Author: Lewis Gavin
Apache Kudu in 5 Minutes
Apache Kudu is a data storage technology that allows fast analytics on fast data. Cloudera kickstarted the project yet it is fully open source. Kudu provides fast insert and update capabilities and fast searching to allow for faster analytics. It sits between HBase and Impala with Parquet, attempting to remove the trade offs between quick scans and rapid random access.
Picture by Cloudera
What makes Kudu stand out is funnily enough, its familiarity. Like traditional relational database models, Kudu requires primary keys on tables. Tables have columns and primitive data types and support updates. If you are migrating a relational database to a Hadoop cluster, maintaining updates/deletes can be a challenge. This is due to “database” tools sitting directly on top of HDFS. Due to HDFS being a write once architecture, updating rows can be difficult as you essentially have to replicate this functionality by re-writing the underlying data.
So, how does it work?
It does not use HDFS. It can however coexist with HDFS on the same cluster. There are multiple reasons for this design decision that you can find on the Kudu FAQ page.
Every table must have a primary key that must be unique. This acts as an index to allow quick access for updates and deletes. Tables are composed of Tablets, which are like partitions. Tablets are replicated across multiple nodes for resiliance. Data is stored in a columnar fashion. This means that columnar aggregations are quicker due to all data in each column being stored sequentially. This also means data can be vectorized and compressed easier because all data per column is of the same type.

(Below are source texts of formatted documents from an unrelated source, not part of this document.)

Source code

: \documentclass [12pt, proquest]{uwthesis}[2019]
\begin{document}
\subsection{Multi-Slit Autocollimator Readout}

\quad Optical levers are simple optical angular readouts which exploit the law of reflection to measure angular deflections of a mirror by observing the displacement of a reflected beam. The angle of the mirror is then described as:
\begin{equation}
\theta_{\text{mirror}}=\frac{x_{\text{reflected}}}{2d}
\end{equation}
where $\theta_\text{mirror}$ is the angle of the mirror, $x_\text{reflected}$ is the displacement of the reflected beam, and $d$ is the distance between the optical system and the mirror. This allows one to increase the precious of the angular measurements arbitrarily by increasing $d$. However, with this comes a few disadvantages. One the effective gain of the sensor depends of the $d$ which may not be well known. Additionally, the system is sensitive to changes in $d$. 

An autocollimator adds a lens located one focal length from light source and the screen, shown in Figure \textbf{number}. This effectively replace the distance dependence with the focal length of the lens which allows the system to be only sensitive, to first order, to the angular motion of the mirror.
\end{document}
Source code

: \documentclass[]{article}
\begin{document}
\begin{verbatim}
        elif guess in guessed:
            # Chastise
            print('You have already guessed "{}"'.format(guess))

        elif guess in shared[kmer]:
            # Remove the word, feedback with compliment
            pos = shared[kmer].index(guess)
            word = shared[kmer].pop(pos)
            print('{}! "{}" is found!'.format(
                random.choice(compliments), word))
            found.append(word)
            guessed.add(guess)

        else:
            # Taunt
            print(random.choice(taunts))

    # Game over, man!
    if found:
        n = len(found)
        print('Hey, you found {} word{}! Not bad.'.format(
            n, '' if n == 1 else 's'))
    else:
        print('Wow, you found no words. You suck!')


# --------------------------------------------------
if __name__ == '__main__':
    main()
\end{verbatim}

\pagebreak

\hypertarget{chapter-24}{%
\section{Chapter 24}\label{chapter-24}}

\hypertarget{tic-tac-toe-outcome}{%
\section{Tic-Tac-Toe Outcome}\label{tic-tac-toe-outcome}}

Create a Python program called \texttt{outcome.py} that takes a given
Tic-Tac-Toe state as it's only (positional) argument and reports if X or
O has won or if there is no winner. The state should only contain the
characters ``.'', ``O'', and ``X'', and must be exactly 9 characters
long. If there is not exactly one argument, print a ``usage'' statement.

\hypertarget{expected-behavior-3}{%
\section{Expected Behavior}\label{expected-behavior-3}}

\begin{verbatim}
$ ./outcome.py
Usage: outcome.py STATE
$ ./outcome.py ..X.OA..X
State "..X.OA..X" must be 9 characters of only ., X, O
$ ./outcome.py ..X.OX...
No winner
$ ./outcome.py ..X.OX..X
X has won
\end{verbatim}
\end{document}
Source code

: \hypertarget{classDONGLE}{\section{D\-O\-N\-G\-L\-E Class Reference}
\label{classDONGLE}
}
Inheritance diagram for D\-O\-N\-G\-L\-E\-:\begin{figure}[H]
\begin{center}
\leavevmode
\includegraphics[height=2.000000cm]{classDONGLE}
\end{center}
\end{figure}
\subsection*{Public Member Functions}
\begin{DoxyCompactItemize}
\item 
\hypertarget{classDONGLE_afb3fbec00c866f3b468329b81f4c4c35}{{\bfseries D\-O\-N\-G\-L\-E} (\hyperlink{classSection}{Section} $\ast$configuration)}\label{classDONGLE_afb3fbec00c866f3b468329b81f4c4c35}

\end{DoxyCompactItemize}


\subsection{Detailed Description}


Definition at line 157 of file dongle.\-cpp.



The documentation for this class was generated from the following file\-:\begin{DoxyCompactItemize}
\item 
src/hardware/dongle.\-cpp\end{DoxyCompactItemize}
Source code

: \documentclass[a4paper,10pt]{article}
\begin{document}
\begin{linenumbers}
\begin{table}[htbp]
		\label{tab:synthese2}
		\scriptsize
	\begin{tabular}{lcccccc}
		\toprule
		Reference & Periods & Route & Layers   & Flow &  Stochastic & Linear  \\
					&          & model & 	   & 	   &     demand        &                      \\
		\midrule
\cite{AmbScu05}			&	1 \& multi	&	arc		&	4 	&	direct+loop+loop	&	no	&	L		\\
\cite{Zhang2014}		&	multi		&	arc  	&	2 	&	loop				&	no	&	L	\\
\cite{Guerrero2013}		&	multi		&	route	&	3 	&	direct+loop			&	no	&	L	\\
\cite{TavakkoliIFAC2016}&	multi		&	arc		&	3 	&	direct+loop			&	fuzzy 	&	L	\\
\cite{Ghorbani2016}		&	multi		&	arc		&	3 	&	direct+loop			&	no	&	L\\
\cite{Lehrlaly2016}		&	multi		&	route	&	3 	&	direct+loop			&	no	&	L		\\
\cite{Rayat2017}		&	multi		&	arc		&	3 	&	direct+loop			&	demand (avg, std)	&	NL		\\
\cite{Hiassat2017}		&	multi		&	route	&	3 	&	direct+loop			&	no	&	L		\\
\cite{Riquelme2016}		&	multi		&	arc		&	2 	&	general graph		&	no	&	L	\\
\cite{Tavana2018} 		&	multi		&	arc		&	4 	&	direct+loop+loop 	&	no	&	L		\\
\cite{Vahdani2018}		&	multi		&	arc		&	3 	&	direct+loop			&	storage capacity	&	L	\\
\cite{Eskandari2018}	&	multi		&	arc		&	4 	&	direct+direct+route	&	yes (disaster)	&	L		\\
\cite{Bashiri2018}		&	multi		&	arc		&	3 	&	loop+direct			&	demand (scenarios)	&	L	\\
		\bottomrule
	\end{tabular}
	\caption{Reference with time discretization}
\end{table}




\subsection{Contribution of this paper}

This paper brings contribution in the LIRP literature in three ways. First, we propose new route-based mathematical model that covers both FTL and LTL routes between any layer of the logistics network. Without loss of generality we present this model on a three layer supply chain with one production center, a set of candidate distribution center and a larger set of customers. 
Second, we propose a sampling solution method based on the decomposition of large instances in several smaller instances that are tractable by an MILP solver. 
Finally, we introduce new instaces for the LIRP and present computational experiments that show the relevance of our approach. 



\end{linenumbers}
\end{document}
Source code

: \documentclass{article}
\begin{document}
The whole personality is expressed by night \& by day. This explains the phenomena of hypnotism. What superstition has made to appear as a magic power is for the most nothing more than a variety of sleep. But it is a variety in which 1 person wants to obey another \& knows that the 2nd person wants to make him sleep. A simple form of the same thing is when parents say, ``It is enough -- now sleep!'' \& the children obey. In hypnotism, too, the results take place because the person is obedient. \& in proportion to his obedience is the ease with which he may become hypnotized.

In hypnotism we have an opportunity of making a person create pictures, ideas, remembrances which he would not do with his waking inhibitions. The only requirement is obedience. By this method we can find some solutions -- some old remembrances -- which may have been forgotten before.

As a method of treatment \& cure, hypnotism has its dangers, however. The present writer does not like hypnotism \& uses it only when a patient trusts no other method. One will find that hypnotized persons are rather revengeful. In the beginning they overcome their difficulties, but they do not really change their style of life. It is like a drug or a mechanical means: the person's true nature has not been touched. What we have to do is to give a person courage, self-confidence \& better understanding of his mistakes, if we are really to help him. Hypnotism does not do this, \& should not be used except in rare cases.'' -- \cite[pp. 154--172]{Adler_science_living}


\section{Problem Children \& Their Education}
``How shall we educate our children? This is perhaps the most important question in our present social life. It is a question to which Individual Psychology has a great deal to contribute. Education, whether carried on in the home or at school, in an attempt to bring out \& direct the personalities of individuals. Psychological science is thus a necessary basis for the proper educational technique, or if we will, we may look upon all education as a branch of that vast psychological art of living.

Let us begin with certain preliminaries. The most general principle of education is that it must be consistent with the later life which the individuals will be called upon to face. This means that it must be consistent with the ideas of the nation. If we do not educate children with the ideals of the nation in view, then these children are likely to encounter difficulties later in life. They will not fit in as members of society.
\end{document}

Picture from kudu.apache.org
Although Kudu sits outside of HDFS, it is still a “good citizen” on a Hadoop cluster. It can share data disks with HDFS nodes and has a light memory footprint. It also allows you to transparently join Kudu tables with data stored elsewhere within Hadoop including HBase tables.
How do I use it?
Tables are self describing meaning that SQL engines such as Impala work very easily with Kudu tables. Spark can also be used to analyze data and there are Java and C++ API’s availble too. The simplest way to give Kudu a try is to use the Quickstart VM. This shows you how to create a Kudu table using Impala and port data from an existing Impala table, into a Kudu table. Using the Impala_Kudu application - that can be installed alongside the default Impala install - you can perform standard Impala queries but also issue update commands.
If you are considering migrating a data warehouse into Hadoop and don’t want the hastle of redesigning your schemas to suite the NoSQL movement, Kudu may be the tool for you. However don’t be too hasty as it is still in beta but looks a promising prospect for the future.
Kudu is designed for speed in both bulk and random access read/write scenarios. It’s compatibly with standard SQL engines makes it easy to adopt along with its compatibility with the rest of the Hadoop ecosystem.
Remember Kudu isn’t supposed to replace HDFS or HBase - both have their unique use cases. As always, it’s important to choose the right tool for the right job. I hope this 5 minute overview has sparked your interest to at least try Kudu out like I did.